The Magpies travelled to Craven Cottage unbeaten in the league this year (okay, it is only the first week of February), but plenty of those watching in the stands and on television did so expecting to see a drama develop into a crisis.
Their morale battered by Andy Carroll’s controversial departure, a trip to in-form Fulham arguably took on “must-not-lose” proportions. Not only did Newcastle do that, they lost the man expected to shoulder the burden until the Magpies can buy a replacement for the £35m man. And just to round it off, it was another former United player, Damien Duff, who delivered the winning goal.

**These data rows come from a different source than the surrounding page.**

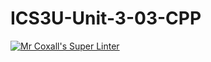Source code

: # ICS3U-Unit-3-03-CPP

[![Mr Coxall's Super Linter](https://github.com/venika-sem/ICS3U-Unit-3-03-CPP/workflows/Mr%20Coxall's%20Super%20Linter/badge.svg)](https://github.com/venika-sem/ICS3U-Unit-3-03-CPP/actions/)
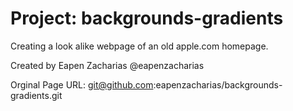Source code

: # Project: backgrounds-gradients
Creating a look alike webpage of an old apple.com homepage.

Created by Eapen Zacharias @eapenzacharias

Orginal Page URL: git@github.com:eapenzacharias/backgrounds-gradients.git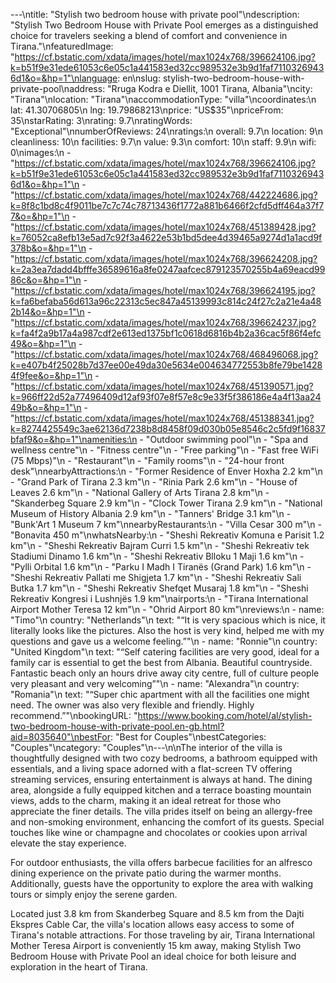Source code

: ---\ntitle: "Stylish two bedroom house with private pool"\ndescription: "Stylish Two Bedroom House with Private Pool emerges as a distinguished choice for travelers seeking a blend of comfort and convenience in Tirana."\nfeaturedImage: "https://cf.bstatic.com/xdata/images/hotel/max1024x768/396624106.jpg?k=b51f9e31ede61053c6e05c1a441583ed32cc989532e3b9d1faf71103269436d1&o=&hp=1"\nlanguage: en\nslug: stylish-two-bedroom-house-with-private-pool\naddress: "Rruga Kodra e Diellit, 1001 Tirana, Albania"\ncity: "Tirana"\nlocation: "Tirana"\naccommodationType: "villa"\ncoordinates:\n  lat: 41.30706805\n  lng: 19.79868213\nprice: "US$35"\npriceFrom: 35\nstarRating: 3\nrating: 9.7\nratingWords: "Exceptional"\nnumberOfReviews: 24\nratings:\n  overall: 9.7\n  location: 9\n  cleanliness: 10\n  facilities: 9.7\n  value: 9.3\n  comfort: 10\n  staff: 9.9\n  wifi: 0\nimages:\n  - "https://cf.bstatic.com/xdata/images/hotel/max1024x768/396624106.jpg?k=b51f9e31ede61053c6e05c1a441583ed32cc989532e3b9d1faf71103269436d1&o=&hp=1"\n  - "https://cf.bstatic.com/xdata/images/hotel/max1024x768/442224686.jpg?k=8f8c1bd8c4f9011be7c7c74c78713436f1772a881b6466f2cfd5dff464a37f77&o=&hp=1"\n  - "https://cf.bstatic.com/xdata/images/hotel/max1024x768/451389428.jpg?k=76052ca8efb13e5ad7c92f3a4622e53b1bd5dee4d39465a9274d1a1acd9f378b&o=&hp=1"\n  - "https://cf.bstatic.com/xdata/images/hotel/max1024x768/396624208.jpg?k=2a3ea7dadd4bfffe36589616a8fe0247aafcec879123570255b4a69eacd9986c&o=&hp=1"\n  - "https://cf.bstatic.com/xdata/images/hotel/max1024x768/396624195.jpg?k=fa6befaba56d613a96c22313c5ec847a45139993c814c24f27c2a21e4a482b14&o=&hp=1"\n  - "https://cf.bstatic.com/xdata/images/hotel/max1024x768/396624237.jpg?k=fa4f2a9b17a4a987cdf2e613ed1375bf1c0618d6816b4b2a36cac5f86f4efc49&o=&hp=1"\n  - "https://cf.bstatic.com/xdata/images/hotel/max1024x768/468496068.jpg?k=e407b4f25028b7d37ee00e49da30e5634e004634772553b8fe79be14284f9fee&o=&hp=1"\n  - "https://cf.bstatic.com/xdata/images/hotel/max1024x768/451390571.jpg?k=966ff22d52a77496409d12af93f07e8f57e8c9e33f5f386186e4a4f13aa2449b&o=&hp=1"\n  - "https://cf.bstatic.com/xdata/images/hotel/max1024x768/451388341.jpg?k=8274425549c3ae62136d7238b8d8458f09d030b05e8546c2c5fd9f16837bfaf9&o=&hp=1"\namenities:\n  - "Outdoor swimming pool"\n  - "Spa and wellness centre"\n  - "Fitness centre"\n  - "Free parking"\n  - "Fast free WiFi (75 Mbps)"\n  - "Restaurant"\n  - "Family rooms"\n  - "24-hour front desk"\nnearbyAttractions:\n  - "Former Residence of Enver Hoxha 2.2 km"\n  - "Grand Park of Tirana 2.3 km"\n  - "Rinia Park 2.6 km"\n  - "House of Leaves 2.6 km"\n  - "National Gallery of Arts Tirana 2.8 km"\n  - "Skanderbeg Square 2.9 km"\n  - "Clock Tower Tirana 2.9 km"\n  - "National Museum of History Albania 2.9 km"\n  - "Tanners' Bridge 3.1 km"\n  - "Bunk'Art 1 Museum 7 km"\nnearbyRestaurants:\n  - "Villa Cesar 300 m"\n  - "Bonavita 450 m"\nwhatsNearby:\n  - "Sheshi Rekreativ Komuna e Parisit 1.2 km"\n  - "Sheshi Rekreativ Bajram Curri 1.5 km"\n  - "Sheshi Rekreativ tek Stadiumi Dinamo 1.6 km"\n  - "Sheshi Rekreativ Blloku 1 Maji 1.6 km"\n  - "Pylli Orbital 1.6 km"\n  - "Parku I Madh I Tiranës (Grand Park) 1.6 km"\n  - "Sheshi Rekreativ Pallati me Shigjeta 1.7 km"\n  - "Sheshi Rekreativ Sali Butka 1.7 km"\n  - "Sheshi Rekreativ Shefqet Musaraj 1.8 km"\n  - "Sheshi Rekreativ Kongresi i Lushnjës 1.9 km"\nairports:\n  - "Tirana International Airport Mother Teresa 12 km"\n  - "Ohrid Airport 80 km"\nreviews:\n  - name: "Timo"\n    country: "Netherlands"\n    text: "“It is very spacious which is nice, it literally looks like the pictures. Also the host is very kind, helped me with my questions and gave us a welcome feeling.”"\n  - name: "Ronnie"\n    country: "United Kingdom"\n    text: "“Self catering facilities are very good, ideal for a family car is essential to get the best from Albania. Beautiful countryside. Fantastic beach only an hours drive away city centre, full of culture people very pleasant and very welcoming”"\n  - name: "Alexandra"\n    country: "Romania"\n    text: "“Super chic apartment with all the facilities one might need. The owner was also very flexible and friendly. Highly recommend.”"\nbookingURL: "https://www.booking.com/hotel/al/stylish-two-bedroom-house-with-private-pool.en-gb.html?aid=8035640"\nbestFor: "Best for Couples"\nbestCategories: "Couples"\ncategory: "Couples"\n---\n\nThe interior of the villa is thoughtfully designed with two cozy bedrooms, a bathroom equipped with essentials, and a living space adorned with a flat-screen TV offering streaming services, ensuring entertainment is always at hand. The dining area, alongside a fully equipped kitchen and a terrace boasting mountain views, adds to the charm, making it an ideal retreat for those who appreciate the finer details. The villa prides itself on being an allergy-free and non-smoking environment, enhancing the comfort of its guests. Special touches like wine or champagne and chocolates or cookies upon arrival elevate the stay experience.

For outdoor enthusiasts, the villa offers barbecue facilities for an alfresco dining experience on the private patio during the warmer months. Additionally, guests have the opportunity to explore the area with walking tours or simply enjoy the serene garden.

Located just 3.8 km from Skanderbeg Square and 8.5 km from the Dajti Ekspres Cable Car, the villa's location allows easy access to some of Tirana's notable attractions. For those traveling by air, Tirana International Mother Teresa Airport is conveniently 15 km away, making Stylish Two Bedroom House with Private Pool an ideal choice for both leisure and exploration in the heart of Tirana.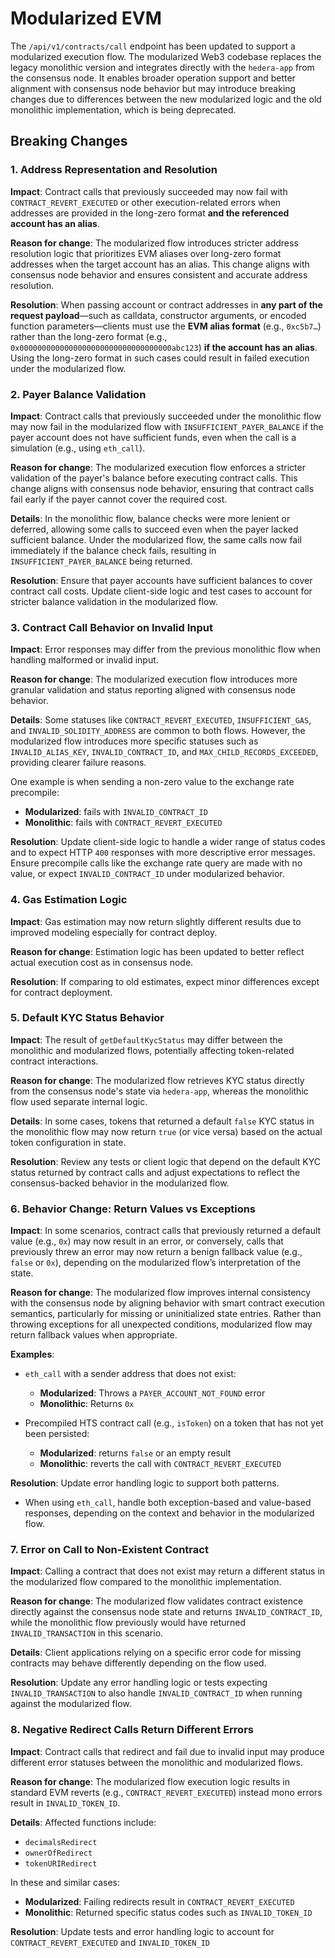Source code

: # Modularized EVM

The `/api/v1/contracts/call` endpoint has been updated to support a modularized
execution flow. The modularized Web3 codebase replaces the legacy monolithic version
and integrates directly with the `hedera-app` from the consensus node. It enables
broader operation support and better alignment with consensus node behavior but may
introduce breaking changes due to differences between the new modularized logic and
the old monolithic implementation, which is being deprecated.

## Breaking Changes

### 1. Address Representation and Resolution

**Impact**:
Contract calls that previously succeeded may now fail with `CONTRACT_REVERT_EXECUTED` or other execution-related errors
when addresses are provided in the long-zero format **and the referenced account has an alias**.

**Reason for change**:
The modularized flow introduces stricter address resolution logic that prioritizes EVM aliases
over long-zero format addresses when the target account has an alias.
This change aligns with consensus node behavior and ensures consistent and accurate address resolution.

**Resolution**:
When passing account or contract addresses in **any part of the request payload**—such as calldata,
constructor arguments, or encoded function parameters—clients must use the **EVM alias format** (e.g., `0xc5b7…`)
rather than the long-zero format (e.g., `0x0000000000000000000000000000000000abc123`) **if the account has an alias**.
Using the long-zero format in such cases could result in failed execution under the modularized flow.

### 2. Payer Balance Validation

**Impact**:
Contract calls that previously succeeded under the monolithic flow may now fail in the modularized flow
with `INSUFFICIENT_PAYER_BALANCE` if the payer account does not have sufficient funds,
even when the call is a simulation (e.g., using `eth_call`).

**Reason for change**:
The modularized execution flow enforces a stricter validation of the payer's balance before executing contract calls.
This change aligns with consensus node behavior,
ensuring that contract calls fail early if the payer cannot cover the required cost.

**Details**:
In the monolithic flow, balance checks were more lenient or deferred, allowing some calls to succeed
even when the payer lacked sufficient balance.
Under the modularized flow, the same calls now fail immediately if the balance check fails,
resulting in `INSUFFICIENT_PAYER_BALANCE` being returned.

**Resolution**:
Ensure that payer accounts have sufficient balances to cover contract call costs.
Update client-side logic and test cases to account for stricter balance validation in the modularized flow.

### 3. Contract Call Behavior on Invalid Input

**Impact**: Error responses may differ from the previous monolithic flow when handling malformed or
invalid input.

**Reason for change**: The modularized execution flow introduces more granular validation and status
reporting aligned with consensus node behavior.

**Details**: Some statuses like `CONTRACT_REVERT_EXECUTED`, `INSUFFICIENT_GAS`, and
`INVALID_SOLIDITY_ADDRESS` are common to both flows. However, the modularized flow introduces more
specific statuses such as `INVALID_ALIAS_KEY`, `INVALID_CONTRACT_ID`,
and `MAX_CHILD_RECORDS_EXCEEDED`, providing clearer failure reasons.

One example is when sending a non-zero value to the exchange rate precompile:

- **Modularized**: fails with `INVALID_CONTRACT_ID`
- **Monolithic**: fails with `CONTRACT_REVERT_EXECUTED`

**Resolution**:
Update client-side logic to handle a wider range of status codes and to expect HTTP `400` responses
with more descriptive error messages.
Ensure precompile calls like the exchange rate query are made with no value,
or expect `INVALID_CONTRACT_ID` under modularized behavior.

### 4. Gas Estimation Logic

**Impact**: Gas estimation may now return slightly different results due to improved modeling
especially for contract deploy.

**Reason for change**: Estimation logic has been updated to better reflect actual execution cost as in consensus node.

**Resolution**: If comparing to old estimates, expect minor differences except for contract deployment.

### 5. Default KYC Status Behavior

**Impact**: The result of `getDefaultKycStatus` may differ between the monolithic and modularized
flows, potentially affecting token-related contract interactions.

**Reason for change**: The modularized flow retrieves KYC status directly from the consensus node's
state via `hedera-app`, whereas the monolithic flow used separate internal logic.

**Details**: In some cases, tokens that returned a default `false` KYC status in the monolithic flow
may now return `true` (or vice versa) based on the actual token configuration in state.

**Resolution**: Review any tests or client logic that depend on the default KYC status returned by
contract calls and adjust expectations to reflect the consensus-backed behavior in the modularized
flow.

### 6. Behavior Change: Return Values vs Exceptions

**Impact**:
In some scenarios, contract calls that previously returned a default value (e.g., `0x`) may now result in an error,
or conversely, calls that previously threw an error may now return a benign fallback value (e.g., `false` or `0x`),
depending on the modularized flow’s interpretation of the state.

**Reason for change**:
The modularized flow improves internal consistency with the consensus node by aligning behavior
with smart contract execution semantics, particularly for missing or uninitialized state entries.
Rather than throwing exceptions for all unexpected conditions,
modularized flow may return fallback values when appropriate.

**Examples**:

- `eth_call` with a sender address that does not exist:

  - **Modularized**: Throws a `PAYER_ACCOUNT_NOT_FOUND` error
  - **Monolithic**: Returns `0x`

- Precompiled HTS contract call (e.g., `isToken`) on a token that has not yet been persisted:
  - **Modularized**: returns `false` or an empty result
  - **Monolithic**: reverts the call with `CONTRACT_REVERT_EXECUTED`

**Resolution**: Update error handling logic to support both patterns.

- When using `eth_call`, handle both exception-based and value-based responses,
  depending on the context and behavior in the modularized flow.

### 7. Error on Call to Non-Existent Contract

**Impact**: Calling a contract that does not exist may return a different status in the modularized
flow compared to the monolithic implementation.

**Reason for change**: The modularized flow validates contract existence directly against the
consensus node state and returns `INVALID_CONTRACT_ID`, while the monolithic flow previously would have returned
`INVALID_TRANSACTION` in this scenario.

**Details**: Client applications relying on a specific error code for missing contracts may behave
differently depending on the flow used.

**Resolution**: Update any error handling logic or tests expecting `INVALID_TRANSACTION` to also
handle `INVALID_CONTRACT_ID` when running against the modularized flow.

### 8. Negative Redirect Calls Return Different Errors

**Impact**: Contract calls that redirect and fail due to invalid input may produce
different error statuses between the monolithic and modularized flows.

**Reason for change**: The modularized flow execution logic results in standard EVM reverts
(e.g., `CONTRACT_REVERT_EXECUTED`) instead mono errors result in `INVALID_TOKEN_ID`.

**Details**: Affected functions include:

- `decimalsRedirect`
- `ownerOfRedirect`
- `tokenURIRedirect`

In these and similar cases:

- **Modularized**: Failing redirects result in `CONTRACT_REVERT_EXECUTED`
- **Monolithic**: Returned specific status codes such as `INVALID_TOKEN_ID`

**Resolution**: Update tests and error handling logic to account for `CONTRACT_REVERT_EXECUTED` and
`INVALID_TOKEN_ID`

A lone banner in the away end read “Judas Carroll” as the teams ran out but the disparaging chants were aimed at Newcastle’s owner rather than Liverpool’s number nine. The only time the 22-year-old was when the cocky home fans felt confident enough of three points to taunt their visitors.
Having lost their top-scorer so controversially on Monday, it was perhaps inevitable the next man in the striking pecking order would be quick to follow him. Shola Ameobi’s body has never sat easily within his big frame, but it was a flailing elbow which caused his latest injury. With just 13 minutes gone, Steve Sidwell’s arm was a little too high when it connected with Ameobi’s cheekbone. The dazed forward was unable to continue, yet his team never got as much as a free-kick in compensation.
With or without Ameobi, goalscoring chances were hard to come by, though Fulham had the better of them.
Reinvigorated rather than demoralised by their January business and on the back of a thumping FA Cup win, Fulham were always on top in the first half, and Clint Dempsey their chief weapon.
The American – his place under threat from loan signing Gael Kakuta – was nearly on the scoresheet within 10 minutes, a fraction away from Andrew Johnson’s fizzed cross. Only quick thinking from Steve Harper stopped him getting to a throughball cleverly threaded by Danny Murphy.
The goalkeeper would have to be quick off his line again in first-half added time, heading away a long ball with Mike Williamson and Johnson bearing down on him.
As the man detailed to mark Dempsey, Danny Simpson was in for a difficult night and it got harder on the half hour when he was booked for being all over the winger having been dragged out of his comfort zone into the middle. But United escaped another such incident quickly after.